In Brief

What is the long-term plan for the NHS?

Government claims half a million lives could be saved in next decade by focusing on prevention

Prime Minister Theresa May and NHS England boss Simon Stevens will today publish a new long-term plan for the health service that they claim could save an additional 500,000 lives by 2029.

Described as a “blueprint to make the NHS fit for the future”, the long-awaited plan is expected to outline “a future in which genomics, cutting-edge surgery and artificial intelligence” revolutionise the service, and “every area of care is improved in return for the Government’s major funding boost”, says The Guardian.

May announced last year that NHS funding in England would increase from £115bn to £135bn by 2023-24.

NHS bosses have already confirmed that a third of the additional funding will go on GPs, community care and mental health - part of moves aimed at curbing reliance on hospitals. Pledges on maternity care, mental health, elderly support and earlier detection and prevention of diseases are also expected to be included in the plan. 

The renewed focus on prevention “will help prevent 150,000 heart attacks, strokes and dementia cases, while more than three million people will benefit from new and improved stroke, respiratory and cardiac services”, according to NHS England.

In addition, the Government says that the NHS workforce will be boosted, “with tens of thousands more doctors, nurses and other health professionals”, and waste cut through a series of measures including “ new digital techniques and making back-office savings of more than £700m”.

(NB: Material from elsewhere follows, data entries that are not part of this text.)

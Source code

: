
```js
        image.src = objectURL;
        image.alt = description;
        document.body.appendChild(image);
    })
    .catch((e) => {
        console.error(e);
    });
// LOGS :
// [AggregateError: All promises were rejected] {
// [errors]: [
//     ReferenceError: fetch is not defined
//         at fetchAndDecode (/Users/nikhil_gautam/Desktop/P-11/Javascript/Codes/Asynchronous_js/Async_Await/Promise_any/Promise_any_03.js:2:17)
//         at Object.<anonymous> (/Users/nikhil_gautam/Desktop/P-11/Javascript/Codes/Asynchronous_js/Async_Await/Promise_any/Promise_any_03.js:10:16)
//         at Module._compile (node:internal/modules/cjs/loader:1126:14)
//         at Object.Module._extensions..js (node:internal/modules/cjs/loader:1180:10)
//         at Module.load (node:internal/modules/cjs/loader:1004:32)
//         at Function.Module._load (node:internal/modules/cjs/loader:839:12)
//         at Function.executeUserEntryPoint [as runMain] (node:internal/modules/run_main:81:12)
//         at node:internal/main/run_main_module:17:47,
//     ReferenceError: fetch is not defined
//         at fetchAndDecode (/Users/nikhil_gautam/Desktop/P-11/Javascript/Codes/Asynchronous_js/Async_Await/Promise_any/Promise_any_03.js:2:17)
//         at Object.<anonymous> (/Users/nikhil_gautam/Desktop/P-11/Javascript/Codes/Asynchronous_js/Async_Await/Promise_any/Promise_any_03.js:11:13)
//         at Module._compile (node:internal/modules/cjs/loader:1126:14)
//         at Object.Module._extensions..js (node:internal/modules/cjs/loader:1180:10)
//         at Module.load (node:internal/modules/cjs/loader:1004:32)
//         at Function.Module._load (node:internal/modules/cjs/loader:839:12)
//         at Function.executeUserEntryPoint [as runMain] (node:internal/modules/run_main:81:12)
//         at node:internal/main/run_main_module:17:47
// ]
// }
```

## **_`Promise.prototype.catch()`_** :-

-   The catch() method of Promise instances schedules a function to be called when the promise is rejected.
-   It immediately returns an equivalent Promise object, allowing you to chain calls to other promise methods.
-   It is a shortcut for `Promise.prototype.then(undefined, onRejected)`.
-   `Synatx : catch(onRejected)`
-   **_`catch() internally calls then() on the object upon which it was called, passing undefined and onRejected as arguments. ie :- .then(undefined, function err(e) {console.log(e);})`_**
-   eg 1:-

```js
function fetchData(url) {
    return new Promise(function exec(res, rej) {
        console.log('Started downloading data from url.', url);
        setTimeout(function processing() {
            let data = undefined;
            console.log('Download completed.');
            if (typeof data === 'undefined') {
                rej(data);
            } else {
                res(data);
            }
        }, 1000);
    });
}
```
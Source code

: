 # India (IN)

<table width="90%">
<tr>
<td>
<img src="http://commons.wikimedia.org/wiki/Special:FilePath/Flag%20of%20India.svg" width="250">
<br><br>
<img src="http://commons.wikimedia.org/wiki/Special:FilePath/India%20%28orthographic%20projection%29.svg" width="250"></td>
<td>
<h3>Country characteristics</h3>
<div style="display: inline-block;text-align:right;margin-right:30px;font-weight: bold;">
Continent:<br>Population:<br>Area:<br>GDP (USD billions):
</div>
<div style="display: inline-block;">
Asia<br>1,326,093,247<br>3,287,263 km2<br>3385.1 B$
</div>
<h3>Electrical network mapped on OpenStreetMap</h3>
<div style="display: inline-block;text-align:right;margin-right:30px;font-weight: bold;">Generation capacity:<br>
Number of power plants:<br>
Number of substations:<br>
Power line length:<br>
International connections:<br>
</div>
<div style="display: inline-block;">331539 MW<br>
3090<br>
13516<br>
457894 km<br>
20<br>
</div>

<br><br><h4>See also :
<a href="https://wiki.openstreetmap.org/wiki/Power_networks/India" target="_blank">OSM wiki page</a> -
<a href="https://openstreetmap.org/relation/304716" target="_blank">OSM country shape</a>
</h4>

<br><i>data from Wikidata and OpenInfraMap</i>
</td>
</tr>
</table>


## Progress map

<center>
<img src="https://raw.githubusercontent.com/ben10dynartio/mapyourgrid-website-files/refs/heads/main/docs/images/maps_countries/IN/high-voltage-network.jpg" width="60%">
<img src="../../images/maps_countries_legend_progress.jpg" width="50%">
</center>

In an article on The Mail on Sunday, the prime minister wrote: “The launch of the NHS Long Term Plan marks an historic step to secure its future and offers a vision for the service for the next ten years, with a focus on ensuring that every pound is spent in a way that will most benefit patients. This will help relieve pressure on the NHS while providing the basis to transform care with world-class treatments.”

However, May has admitted that extra demand is preventing the NHS from reaching objectives on treating A&E patients within four hours, making two-month cancer diagnoses, and overall 18-week waiting times, reports Sky News.

“We’re slipping against the targets despite the fact we’re actually doing more, the demand is outstripping that,” she told the BBC’s The Andrew Marr Show.

The PM continued: “What the extra money enables us to do, what the long-term plan enables us to do is actually step back and say, ‘How do we ensure that the NHS continues to be one of the best health services in the world?’” 

But the proposals have been condemned by the Labour Party, with shadow health secretary Jonathan Ashworth claiming that May is trying to “clear up a mess that she has made”.

“The funding isn’t sufficient and the staffing isn’t there,” he added. “The Tories have spent nine years running down the NHS. They have failed to recruit and train the staff desperately needed, leaving our NHS struggling with chronic shortages of over 100,000 staff.”

The Guardian reports that experts and doctors’ leaders have also warned that May and health boss Stevens’ vision risks being reduced to a set of “groundless aspirations” because of the NHS’s deepening staffing crisis, continued cuts to public health and limits to what the extra investment could achieve.